Kinetics and Reactions Related User Projects

• The Role of Interfacial Processes on Mineral Transformations in Wet Supercritical CO2
  Project Lead: Andrew Felmy
  Project Lead Institution: Environmental Molecular Sciences Laboratory
  Abstract
  We propose a comprehensive experimental and theoretical investigation of the role of interfacial water and CO2 on the energies, mechanisms, and rates of reactivity of a series of orthosilicate and phyllosilicate minerals in contact with supercritical-CO2 (scCO2) containing variable H2O. The molecular mechanisms for carbonation reactions, as well as the distribution of H2O between scCO2 and mineral surfaces, will be followed using molecular simulations and surface spectroscopy as a function of T, P, mineral composition and structure, and aH2O. The dynamics of water reactivity will be simulated using newly developed molecular dynamics models and reaction barriers will be calculated using density functional and molecular orbital theory electronic structure methods.

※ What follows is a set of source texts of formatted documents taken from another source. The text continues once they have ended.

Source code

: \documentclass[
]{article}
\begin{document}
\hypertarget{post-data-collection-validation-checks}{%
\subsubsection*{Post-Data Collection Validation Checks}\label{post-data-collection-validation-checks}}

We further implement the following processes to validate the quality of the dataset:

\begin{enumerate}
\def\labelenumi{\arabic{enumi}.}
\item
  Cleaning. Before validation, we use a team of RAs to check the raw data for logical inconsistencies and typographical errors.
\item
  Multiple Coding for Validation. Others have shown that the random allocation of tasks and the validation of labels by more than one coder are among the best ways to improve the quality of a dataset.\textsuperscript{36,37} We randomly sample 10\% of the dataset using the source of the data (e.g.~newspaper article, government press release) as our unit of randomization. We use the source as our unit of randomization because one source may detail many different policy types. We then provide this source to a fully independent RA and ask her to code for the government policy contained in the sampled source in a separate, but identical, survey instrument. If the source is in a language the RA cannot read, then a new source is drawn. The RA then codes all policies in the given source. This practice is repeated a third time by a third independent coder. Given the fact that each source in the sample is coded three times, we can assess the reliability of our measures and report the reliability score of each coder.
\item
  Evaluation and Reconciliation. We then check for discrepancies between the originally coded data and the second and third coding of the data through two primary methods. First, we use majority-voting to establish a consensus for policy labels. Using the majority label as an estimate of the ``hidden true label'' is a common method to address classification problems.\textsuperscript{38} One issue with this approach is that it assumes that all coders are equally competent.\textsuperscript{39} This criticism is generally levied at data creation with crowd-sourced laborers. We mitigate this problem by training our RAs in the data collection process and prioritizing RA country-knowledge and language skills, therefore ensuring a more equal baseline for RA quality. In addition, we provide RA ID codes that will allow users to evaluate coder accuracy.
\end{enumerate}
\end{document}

The theoretical studies will be coupled with high-resolution spectroscopic measurements (e.g., IR/FTIR, NMR) to investigate the formation and structure of water layers at mineral surfaces and in the interlayer region of phyllosilicates, and identify potential interfacial carbonate and silicate species. The macroscopic reactivity of the orthosilicates and the changes in interlayer water structure and reactivity of the phyllosilicates will be determined experimentally using high pressure cells. The proposed research will provide new insights into mineral transformations under extreme conditions and help establish a basis for assessing the effectiveness of CO2 sequestration in geologic disposal sites.
• The role of U(V) during heterogeneous reduction of aqueous U(VI) to U(IV).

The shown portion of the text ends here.